Give back exactly the lines of the entries below from the line with "Classic arkanoid, taste of childhood..." to the line with "Supervisor: Michał Fularz", inclusive, and only those.

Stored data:
○ ○ ○ ○

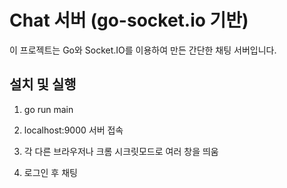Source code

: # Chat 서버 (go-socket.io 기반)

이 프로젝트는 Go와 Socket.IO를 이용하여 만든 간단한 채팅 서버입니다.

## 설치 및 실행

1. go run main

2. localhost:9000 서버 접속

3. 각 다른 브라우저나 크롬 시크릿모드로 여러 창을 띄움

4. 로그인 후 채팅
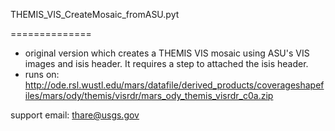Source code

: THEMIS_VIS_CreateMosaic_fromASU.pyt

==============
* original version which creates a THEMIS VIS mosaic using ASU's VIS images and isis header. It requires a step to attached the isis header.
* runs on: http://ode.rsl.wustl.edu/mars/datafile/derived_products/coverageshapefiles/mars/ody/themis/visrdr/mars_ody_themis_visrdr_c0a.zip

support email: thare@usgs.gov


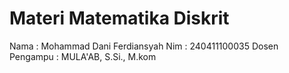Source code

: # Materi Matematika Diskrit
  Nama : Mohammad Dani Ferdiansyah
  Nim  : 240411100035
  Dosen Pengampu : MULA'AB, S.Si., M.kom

○ ○ ○ ○

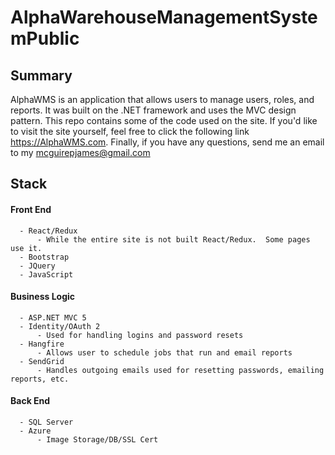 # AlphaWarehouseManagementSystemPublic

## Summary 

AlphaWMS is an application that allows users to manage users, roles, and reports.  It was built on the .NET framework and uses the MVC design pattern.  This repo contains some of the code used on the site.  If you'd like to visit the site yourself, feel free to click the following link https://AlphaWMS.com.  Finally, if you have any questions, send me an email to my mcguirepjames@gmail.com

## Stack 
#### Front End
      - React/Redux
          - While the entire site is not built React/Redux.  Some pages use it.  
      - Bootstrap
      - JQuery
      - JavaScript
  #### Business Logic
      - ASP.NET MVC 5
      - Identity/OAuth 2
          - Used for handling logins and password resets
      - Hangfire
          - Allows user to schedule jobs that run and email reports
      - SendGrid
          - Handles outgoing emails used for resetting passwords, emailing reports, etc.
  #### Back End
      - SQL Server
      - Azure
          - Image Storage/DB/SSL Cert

○ ○ ○ ○

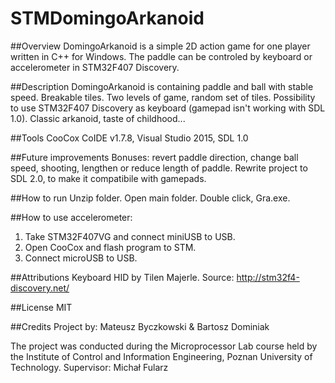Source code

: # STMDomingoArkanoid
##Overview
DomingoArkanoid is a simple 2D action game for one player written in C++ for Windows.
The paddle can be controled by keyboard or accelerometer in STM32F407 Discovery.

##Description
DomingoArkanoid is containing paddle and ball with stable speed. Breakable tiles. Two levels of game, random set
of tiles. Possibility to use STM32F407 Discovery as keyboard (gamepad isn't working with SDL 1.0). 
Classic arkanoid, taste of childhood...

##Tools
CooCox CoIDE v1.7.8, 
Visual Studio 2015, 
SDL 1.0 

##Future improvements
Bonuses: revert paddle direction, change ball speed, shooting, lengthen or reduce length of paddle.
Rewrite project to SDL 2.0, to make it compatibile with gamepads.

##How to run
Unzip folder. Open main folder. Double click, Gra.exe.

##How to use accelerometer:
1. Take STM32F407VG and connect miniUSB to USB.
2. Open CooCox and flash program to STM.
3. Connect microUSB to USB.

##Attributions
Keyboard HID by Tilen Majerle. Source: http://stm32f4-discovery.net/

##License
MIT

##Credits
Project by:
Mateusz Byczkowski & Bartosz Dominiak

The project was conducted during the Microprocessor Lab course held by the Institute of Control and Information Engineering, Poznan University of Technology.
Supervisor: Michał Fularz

○ ○ ○ ○

__TASK OUTPUT__.
Classic arkanoid, taste of childhood...

##Tools
CooCox CoIDE v1.7.8, 
Visual Studio 2015, 
SDL 1.0 

##Future improvements
Bonuses: revert paddle direction, change ball speed, shooting, lengthen or reduce length of paddle.
Rewrite project to SDL 2.0, to make it compatibile with gamepads.

##How to run
Unzip folder. Open main folder. Double click, Gra.exe.

##How to use accelerometer:
1. Take STM32F407VG and connect miniUSB to USB.
2. Open CooCox and flash program to STM.
3. Connect microUSB to USB.

##Attributions
Keyboard HID by Tilen Majerle. Source: http://stm32f4-discovery.net/

##License
MIT

##Credits
Project by:
Mateusz Byczkowski & Bartosz Dominiak

The project was conducted during the Microprocessor Lab course held by the Institute of Control and Information Engineering, Poznan University of Technology.
Supervisor: Michał Fularz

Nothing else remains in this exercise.